The world financial crisis has brought down Iceland’s conservative government and created an opening for the far left.
From Australia’s Green Left Weekly
Ongoing mass demonstrations in response to a severe economic crisis has led to the collapse of the Icelandic government. Prime Minister Geir Haarde resigned on January 23 along with the whole government cabinet.
Icelandic activist Eirkur Bergmann commented on the website of the British Guardian: “The word ‘revolution’ might sound a bit of an overstatement, but given the calm temperament that usually prevails in Icelandic politics, the unfolding events represent, at the very least, a revolution in political activism.”
With the anti-government revolt growing, Haarde, leader of the right wing Independence Party, refused an offer from its coalition partner, the Social Democratic Alliance (SDA), to keep the coalition intact on the condition that they would choose a new prime minister.
By January 29, a new governing coalition had formed and Iceland’s social affairs minister, the SDA’s Johanna Sigurdardottir, was announced as the country’s interim leader until new elections are held in May.
Sigurdardottir, who will be the world’s first openly gay leader, has been installed as head of an interim centre-left coalition which includes the SDA and the Left-Green Movement (LGM).

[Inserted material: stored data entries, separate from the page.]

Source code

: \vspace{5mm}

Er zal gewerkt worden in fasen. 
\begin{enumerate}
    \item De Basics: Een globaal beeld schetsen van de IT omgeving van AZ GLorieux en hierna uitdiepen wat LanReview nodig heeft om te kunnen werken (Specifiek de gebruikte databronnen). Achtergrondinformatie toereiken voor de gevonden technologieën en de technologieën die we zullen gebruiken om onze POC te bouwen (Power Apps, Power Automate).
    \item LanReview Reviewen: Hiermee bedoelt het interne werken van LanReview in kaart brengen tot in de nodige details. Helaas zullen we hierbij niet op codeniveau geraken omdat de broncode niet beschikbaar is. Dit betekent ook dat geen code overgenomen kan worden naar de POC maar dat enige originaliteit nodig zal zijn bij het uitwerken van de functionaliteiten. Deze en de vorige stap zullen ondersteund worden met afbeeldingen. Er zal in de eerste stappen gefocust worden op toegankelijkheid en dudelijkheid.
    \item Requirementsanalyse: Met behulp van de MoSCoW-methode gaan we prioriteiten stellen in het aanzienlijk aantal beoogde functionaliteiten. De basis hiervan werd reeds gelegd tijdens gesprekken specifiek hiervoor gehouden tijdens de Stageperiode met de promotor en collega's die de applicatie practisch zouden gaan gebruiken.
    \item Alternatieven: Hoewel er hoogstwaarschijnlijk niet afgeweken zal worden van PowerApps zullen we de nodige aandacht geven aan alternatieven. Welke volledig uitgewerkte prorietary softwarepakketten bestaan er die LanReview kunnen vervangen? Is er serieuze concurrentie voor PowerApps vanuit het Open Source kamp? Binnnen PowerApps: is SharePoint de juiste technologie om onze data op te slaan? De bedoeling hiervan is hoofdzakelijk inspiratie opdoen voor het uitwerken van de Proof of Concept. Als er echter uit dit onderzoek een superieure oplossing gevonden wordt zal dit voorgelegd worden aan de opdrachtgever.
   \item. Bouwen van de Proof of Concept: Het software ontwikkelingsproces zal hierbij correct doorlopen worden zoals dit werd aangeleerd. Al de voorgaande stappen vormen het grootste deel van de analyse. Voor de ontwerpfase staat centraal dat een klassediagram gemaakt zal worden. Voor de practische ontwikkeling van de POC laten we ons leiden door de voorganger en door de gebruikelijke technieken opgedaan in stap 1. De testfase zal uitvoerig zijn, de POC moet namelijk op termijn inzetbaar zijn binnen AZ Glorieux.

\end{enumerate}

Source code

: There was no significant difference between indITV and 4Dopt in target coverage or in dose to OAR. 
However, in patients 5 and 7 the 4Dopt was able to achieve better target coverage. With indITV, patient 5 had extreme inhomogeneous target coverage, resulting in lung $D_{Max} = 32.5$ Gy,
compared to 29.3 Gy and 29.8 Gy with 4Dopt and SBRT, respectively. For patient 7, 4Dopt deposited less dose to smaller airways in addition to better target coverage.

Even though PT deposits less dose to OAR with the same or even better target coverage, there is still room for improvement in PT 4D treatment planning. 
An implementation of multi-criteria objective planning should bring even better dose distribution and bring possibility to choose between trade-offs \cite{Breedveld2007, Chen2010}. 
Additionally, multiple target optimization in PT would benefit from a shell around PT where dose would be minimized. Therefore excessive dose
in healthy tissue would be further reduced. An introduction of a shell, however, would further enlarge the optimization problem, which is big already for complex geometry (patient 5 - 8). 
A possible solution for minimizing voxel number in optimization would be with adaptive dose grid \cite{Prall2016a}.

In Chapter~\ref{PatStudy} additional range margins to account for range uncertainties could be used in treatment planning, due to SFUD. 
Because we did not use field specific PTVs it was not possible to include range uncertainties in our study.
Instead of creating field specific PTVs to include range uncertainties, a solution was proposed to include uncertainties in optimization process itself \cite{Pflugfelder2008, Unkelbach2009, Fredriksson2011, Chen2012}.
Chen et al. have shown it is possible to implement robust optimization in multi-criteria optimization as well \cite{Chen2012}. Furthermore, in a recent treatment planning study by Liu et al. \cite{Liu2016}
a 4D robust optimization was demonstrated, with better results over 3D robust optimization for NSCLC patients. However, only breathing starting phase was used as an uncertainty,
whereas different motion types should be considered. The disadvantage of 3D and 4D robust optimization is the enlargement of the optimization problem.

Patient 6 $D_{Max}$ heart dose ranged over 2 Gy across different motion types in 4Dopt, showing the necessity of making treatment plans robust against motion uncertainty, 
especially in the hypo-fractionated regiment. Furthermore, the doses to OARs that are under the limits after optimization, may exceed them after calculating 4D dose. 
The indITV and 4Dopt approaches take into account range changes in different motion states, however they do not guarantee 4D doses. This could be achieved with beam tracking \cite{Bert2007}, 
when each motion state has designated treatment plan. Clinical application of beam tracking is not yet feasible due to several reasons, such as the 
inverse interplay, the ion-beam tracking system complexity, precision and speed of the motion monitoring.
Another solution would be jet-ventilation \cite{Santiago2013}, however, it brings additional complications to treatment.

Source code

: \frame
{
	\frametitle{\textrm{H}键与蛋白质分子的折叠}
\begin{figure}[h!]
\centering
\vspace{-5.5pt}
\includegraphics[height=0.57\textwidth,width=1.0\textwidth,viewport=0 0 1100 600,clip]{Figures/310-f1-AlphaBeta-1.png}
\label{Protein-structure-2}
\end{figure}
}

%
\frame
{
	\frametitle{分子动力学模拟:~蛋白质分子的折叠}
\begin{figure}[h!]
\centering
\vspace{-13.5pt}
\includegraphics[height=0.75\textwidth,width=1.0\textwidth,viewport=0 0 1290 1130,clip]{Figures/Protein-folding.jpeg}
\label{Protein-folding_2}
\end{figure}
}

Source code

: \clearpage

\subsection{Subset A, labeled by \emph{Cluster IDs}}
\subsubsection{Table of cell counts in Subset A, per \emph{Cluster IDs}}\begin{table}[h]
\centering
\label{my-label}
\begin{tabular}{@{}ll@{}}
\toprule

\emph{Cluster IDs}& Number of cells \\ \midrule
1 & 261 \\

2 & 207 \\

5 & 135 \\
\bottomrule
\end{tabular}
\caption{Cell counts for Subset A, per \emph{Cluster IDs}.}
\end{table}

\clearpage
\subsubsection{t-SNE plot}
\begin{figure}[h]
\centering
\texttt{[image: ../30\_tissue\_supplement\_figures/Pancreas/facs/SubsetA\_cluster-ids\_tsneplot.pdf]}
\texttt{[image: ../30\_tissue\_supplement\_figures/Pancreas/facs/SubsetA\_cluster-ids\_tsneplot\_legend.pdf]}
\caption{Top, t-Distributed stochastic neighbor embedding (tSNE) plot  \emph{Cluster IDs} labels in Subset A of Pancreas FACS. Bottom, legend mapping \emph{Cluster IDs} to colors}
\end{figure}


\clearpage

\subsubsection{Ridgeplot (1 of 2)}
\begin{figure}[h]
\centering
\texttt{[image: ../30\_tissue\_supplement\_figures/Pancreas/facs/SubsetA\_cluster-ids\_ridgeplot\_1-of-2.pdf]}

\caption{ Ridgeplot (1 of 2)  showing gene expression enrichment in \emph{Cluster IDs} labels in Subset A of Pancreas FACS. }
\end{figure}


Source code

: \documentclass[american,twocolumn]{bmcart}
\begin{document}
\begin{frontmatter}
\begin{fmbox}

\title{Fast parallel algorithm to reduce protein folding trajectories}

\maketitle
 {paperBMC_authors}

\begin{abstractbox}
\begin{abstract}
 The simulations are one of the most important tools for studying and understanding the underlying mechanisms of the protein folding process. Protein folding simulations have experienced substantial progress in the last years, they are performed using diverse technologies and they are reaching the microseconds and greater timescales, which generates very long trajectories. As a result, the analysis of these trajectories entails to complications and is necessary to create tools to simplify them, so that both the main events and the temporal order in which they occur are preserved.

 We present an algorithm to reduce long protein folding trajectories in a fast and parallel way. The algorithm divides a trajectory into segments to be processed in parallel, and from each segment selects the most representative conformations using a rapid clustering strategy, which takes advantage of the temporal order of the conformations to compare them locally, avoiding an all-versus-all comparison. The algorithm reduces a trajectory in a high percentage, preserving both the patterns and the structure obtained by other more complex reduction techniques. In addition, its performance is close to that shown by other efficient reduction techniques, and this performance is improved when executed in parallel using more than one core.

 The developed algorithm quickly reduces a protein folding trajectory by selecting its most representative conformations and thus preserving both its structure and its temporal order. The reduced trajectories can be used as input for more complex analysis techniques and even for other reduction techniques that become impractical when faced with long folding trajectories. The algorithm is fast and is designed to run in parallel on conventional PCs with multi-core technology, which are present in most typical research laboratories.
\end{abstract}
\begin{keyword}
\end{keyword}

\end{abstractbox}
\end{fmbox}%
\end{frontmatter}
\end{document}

Support for the LGM has surged in response to the widespread anti-establishment sentiment unleashed by the economic crisis.
In the 2007 elections, the LGM received 14.3% of the vote and won 9 seats in parliament.
Currently it is polling 32.6%, higher than any other
The LGM was formed in 1999, aiming to unite left-wing and green movements into one party based on four principles: conservation of the environment; equality and social justice; fair and prosperous economy; and an independent foreign policy.
A staunch NATO ally and once one of the most stable countries in Europe, Iceland has undergone a complete political transformation in a few short months.
If the far left can bring down Iceland, the rest of Europe should be very wary.